Les institutions financières européennes devraient contribuer activement à ce pacte. La Banque européenne d’investissement devrait poursuivre ses efforts pour soutenir la transition vers une économie à faible intensité de carbone et cesser immédiatement d’accorder des prêts à des projets qui ne sont pas conformes aux objectifs de l’accord de Paris et aux OMD des Nations unies.

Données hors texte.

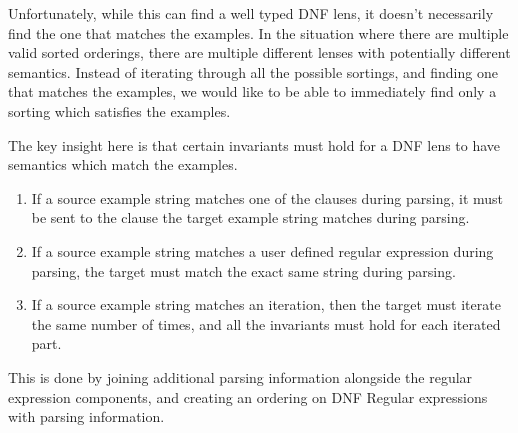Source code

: Unfortunately, while this can find a well typed DNF lens, it doesn't
necessarily find the one that matches the examples.  In the situation where
there are multiple valid sorted orderings, there are multiple different lenses
with potentially different semantics.  Instead of iterating through all the
possible sortings, and finding one that matches the examples, we would like to
be able to immediately find only a sorting which satisfies the examples.

The key insight here is that certain invariants must hold for a DNF lens to have
semantics which match the examples.

\begin{enumerate}
\item If a source example string matches one of the clauses during parsing,
it must be sent to the clause the target example string matches during parsing.
\item If a source example string matches a user defined regular expression during
parsing, the target must match the exact same string during parsing.
\item If a source example string matches an iteration, then the target must iterate
the same number of times, and all the invariants must hold for each iterated part.
\end{enumerate}

This is done by joining additional parsing information alongside the regular
expression components, and creating an ordering on DNF Regular expressions
with parsing information.

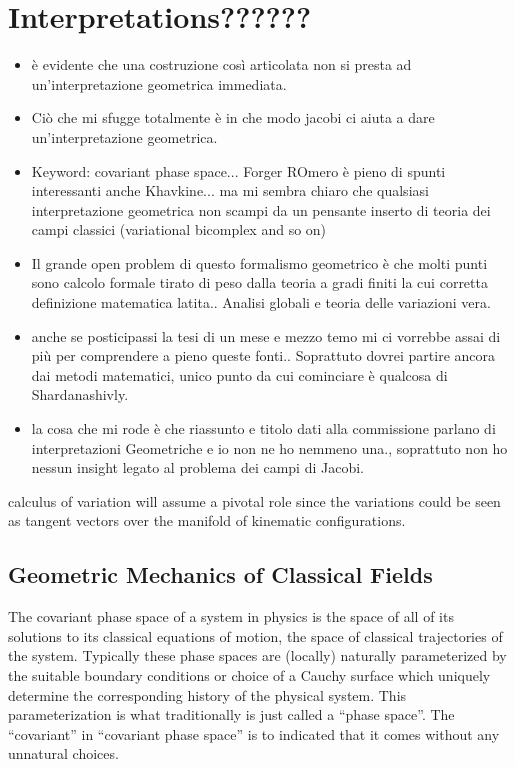 \documentclass[Main]{subfiles}
\begin{document}
\section{Interpretations??????}
\ifToninus
	\begin{Warning}
		\begin{itemize}
			\item 		è evidente che una costruzione così articolata non si presta ad un'interpretazione geometrica immediata.
			\item 		Ciò che mi sfugge totalmente è in che modo jacobi ci aiuta a dare  un'interpretazione geometrica.
			\item		Keyword: covariant phase space...  Forger ROmero è pieno di spunti interessanti anche Khavkine... ma mi sembra chiaro che qualsiasi interpretazione geometrica non scampi da un pensante inserto di teoria dei campi classici (variational bicomplex and so on)
			\item		Il grande open problem di questo formalismo geometrico è che molti punti sono calcolo formale tirato di peso dalla teoria a gradi finiti la cui corretta definizione matematica latita.. Analisi globali e teoria delle variazioni vera.
			\item anche se posticipassi la tesi di un mese  e mezzo temo mi ci vorrebbe assai di più per comprendere a pieno queste fonti.. Soprattuto dovrei partire ancora dai metodi matematici, unico punto da cui cominciare è qualcosa di Shardanashivly.
			\item la cosa che mi rode è che riassunto e titolo dati alla commissione parlano di interpretazioni Geometriche e io non ne ho nemmeno una., soprattuto non ho nessun insight legato al problema dei campi di Jacobi.
			
		\end{itemize}
		
				calculus of variation will assume a pivotal role since the variations could be seen as tangent vectors over the manifold of  kinematic configurations.


	\end{Warning}
\fi

	\subsection{Geometric Mechanics of Classical Fields}
	
	The covariant phase space of a system in physics is the space of all of its solutions to its classical equations of motion, the space of classical trajectories of the system. 
 Typically these phase spaces are (locally) naturally parameterized by the suitable boundary conditions or choice of a Cauchy surface which uniquely determine the corresponding history of the physical system. This parameterization is what traditionally is just called a “phase space”. 
	The “covariant” in “covariant phase space” is to indicated that it comes without any unnatural choices.
	
\end{document}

La Banque centrale européenne (BCE) a également un rôle à jouer. Le mandat principal de la Banque centrale est la stabilité monétaire et non le changement climatique. Mais il devient évident que les conséquences du changement climatique (événements climatiques extrêmes intenses et fréquents, flux migratoires, baisse de l’agriculture) auront un impact considérable sur les activités économiques et les prix. En outre, le traité de l’UE attribue à la BCE l’objectif de soutenir les objectifs politiques de l’UE et la protection de l’environnement, y compris la lutte contre le changement climatique, fait partie de ces objectifs fondamentaux. Que peut faire concrètement la BCE ? Premièrement, la BCE pourrait mettre en œuvre un règlement susceptible d’imposer un type de surcharge sur les prêts entraînant des externalités environnementales négatives. Il pourrait s’agir notamment d’introduire des plafonds quantitatifs de crédit pour les activités polluantes ou d’effectuer des évaluations ex ante de l’impact sur le climat. Ces mesures ne devraient en aucun cas constituer un obstacle pour investir dans la transformation durable des industries existantes. Deuxièmement, la BCE pourrait également accélérer les investissements à faible intensité de carbone par la mise en œuvre d’une « allocation de crédits à faible intensité de carbone ». Il faudrait adopter des lignes de refinancement ciblées sur le climat, grâce auxquelles les banques pourraient se refinancer à un taux plus avantageux, ce qui inciterait les banques à prêter davantage au secteur à faible intensité de carbone en les récompensant par des bénéfices marginaux plus élevés. Enfin, un programme d’assouplissement quantitatif (AQ) vert devrait utiliser des critères d’éligibilité reflétant les OMD de l’ONU. En outre, la BCE doit orienter ses achats d’obligations publiques vers la BEI ou des entités similaires telles que les banques de développement qui pourraient financer des projets économiques à faible intensité de carbone, notamment des investissements dans les infrastructures.
Comme elle l’a déjà indiqué dans sa position détaillée sur le sujet, la CES est en faveur d’un budget de l’UE pleinement conforme aux objectifs de l’accord de Paris, dont 30 % des ressources seraient consacrées à l’action climatique[3].
Enfin, un pacte financier sur le climat serait insuffisant s’il ne s’appuyait pas sur un changement de priorités de la zone euro et de la politique macro-économique de l’UE. La transformation durable de l’économie de l’UE en une zone à zéro émission nette devrait avoir au moins la même importance que l’assainissement budgétaire et la stabilité financière à court terme.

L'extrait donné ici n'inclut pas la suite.